Men Against the Sky is a 1940 drama directed by Leslie Goodwins and starring Richard Dix, Kent Taylor, Edmund Lowe and Wendy Barrie. Based on a story by John Twist, with a screenplay by novelist Nathanael West, the film is about aircraft development and the dangers of flying in the period before World War II.

Plot
Phil Mercedes (Richard Dix), once a record-setting pilot, is now an aging alcoholic. As an air show performer, while inebriated, he crashes his stunt aircraft into a barn and is grounded for a year. His sister Kay (Wendy Barrie), his only means of support, hopes to land a job in the drafting department for Martin Ames (Kent Taylor), the chief engineer for Dan McLean (Edmund Lowe), an aircraft manufacturer.

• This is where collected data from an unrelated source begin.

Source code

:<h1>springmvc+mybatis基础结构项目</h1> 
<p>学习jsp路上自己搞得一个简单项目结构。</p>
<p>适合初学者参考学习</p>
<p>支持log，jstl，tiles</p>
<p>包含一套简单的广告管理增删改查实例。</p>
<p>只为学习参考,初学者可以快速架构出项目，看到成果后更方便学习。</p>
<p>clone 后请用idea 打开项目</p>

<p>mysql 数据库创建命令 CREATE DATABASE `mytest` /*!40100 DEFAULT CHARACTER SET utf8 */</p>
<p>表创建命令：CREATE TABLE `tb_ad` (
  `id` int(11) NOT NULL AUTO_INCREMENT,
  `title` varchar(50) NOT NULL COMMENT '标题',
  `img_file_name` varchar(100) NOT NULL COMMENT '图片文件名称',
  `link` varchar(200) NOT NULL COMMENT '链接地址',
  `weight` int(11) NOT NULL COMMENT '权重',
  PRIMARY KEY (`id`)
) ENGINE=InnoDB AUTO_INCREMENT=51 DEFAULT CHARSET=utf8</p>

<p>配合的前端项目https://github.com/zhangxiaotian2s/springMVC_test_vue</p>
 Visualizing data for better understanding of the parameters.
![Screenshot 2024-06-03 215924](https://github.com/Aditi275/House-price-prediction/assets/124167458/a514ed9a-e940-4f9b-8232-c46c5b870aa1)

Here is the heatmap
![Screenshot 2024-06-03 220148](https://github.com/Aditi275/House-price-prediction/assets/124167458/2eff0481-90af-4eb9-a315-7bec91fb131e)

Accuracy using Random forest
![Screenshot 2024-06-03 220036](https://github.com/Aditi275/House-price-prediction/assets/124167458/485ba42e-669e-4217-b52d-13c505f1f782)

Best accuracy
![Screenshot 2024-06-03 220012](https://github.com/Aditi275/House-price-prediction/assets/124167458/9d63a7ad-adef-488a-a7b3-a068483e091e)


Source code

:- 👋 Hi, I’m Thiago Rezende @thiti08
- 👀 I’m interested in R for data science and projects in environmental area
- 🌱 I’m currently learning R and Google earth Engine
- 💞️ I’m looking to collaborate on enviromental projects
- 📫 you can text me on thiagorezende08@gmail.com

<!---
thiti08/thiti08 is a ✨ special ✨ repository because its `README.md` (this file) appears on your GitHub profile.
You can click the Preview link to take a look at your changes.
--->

Given the war in Europe, the McLean company hopes to win a big contract with the government. Although Kay is not very skilled, she shows Ames some drawings Phil made. The creative designs interest Dan, who approves the construction of a high-speed fighter aircraft. Preliminary tests of the aircraft prove disastrous, with test pilot Dick Allerton (Donald Briggs) contending that the aircraft is too dangerous to fly.

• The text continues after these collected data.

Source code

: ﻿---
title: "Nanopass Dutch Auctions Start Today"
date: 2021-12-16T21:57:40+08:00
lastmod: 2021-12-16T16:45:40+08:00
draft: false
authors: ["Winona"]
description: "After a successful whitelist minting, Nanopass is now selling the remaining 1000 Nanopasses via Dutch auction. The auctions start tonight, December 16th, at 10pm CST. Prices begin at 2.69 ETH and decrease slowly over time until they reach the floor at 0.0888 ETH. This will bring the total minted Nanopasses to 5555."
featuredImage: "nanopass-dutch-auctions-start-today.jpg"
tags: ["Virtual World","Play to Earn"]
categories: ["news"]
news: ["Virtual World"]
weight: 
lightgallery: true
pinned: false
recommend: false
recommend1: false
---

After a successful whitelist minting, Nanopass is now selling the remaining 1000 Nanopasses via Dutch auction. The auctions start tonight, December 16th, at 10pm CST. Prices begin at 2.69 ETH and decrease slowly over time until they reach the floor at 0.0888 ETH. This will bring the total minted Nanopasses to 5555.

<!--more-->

With a redesign of the wings, Dick flies the experimental aircraft again, but the landing gear will not extend fully, leaving the test pilot circling the airport. If the aircraft cannot complete its tests, the company will be in danger of bankruptcy. Phil again takes over, successfully wrenching the gear down, but losing his life in the process. With the successful completion of the flight tests, the company is saved.

Cast

 Richard Dix as Phil Mercedes
 Kent Taylor as Martin Ames
 Edmund Lowe as Daniel M. "Dan" McLean
 Wendy Barrie as Kay Mercedes, aka Kay Green
 Granville Bates as Mr. Burdett

 Grant Withers as Mr. Grant
 Donald Briggs as Dick Allerton
 Charles Quigley as Flynn
 Selmer Jackson as Capt. Sanders
 Lee Bonnell as Capt. Wallen

Production

Novelist Nathanael West was involved in a number of B films in this period, including Men Against the Sky, but recognition of his work was short-lived. Along with his wife Eileen, he was killed in a car crash on December 22, 1940, when West (a notoriously bad driver) ran a stop sign in Southern California. Principal photography for Men Against the Sky took place from late May to June 15, 1940.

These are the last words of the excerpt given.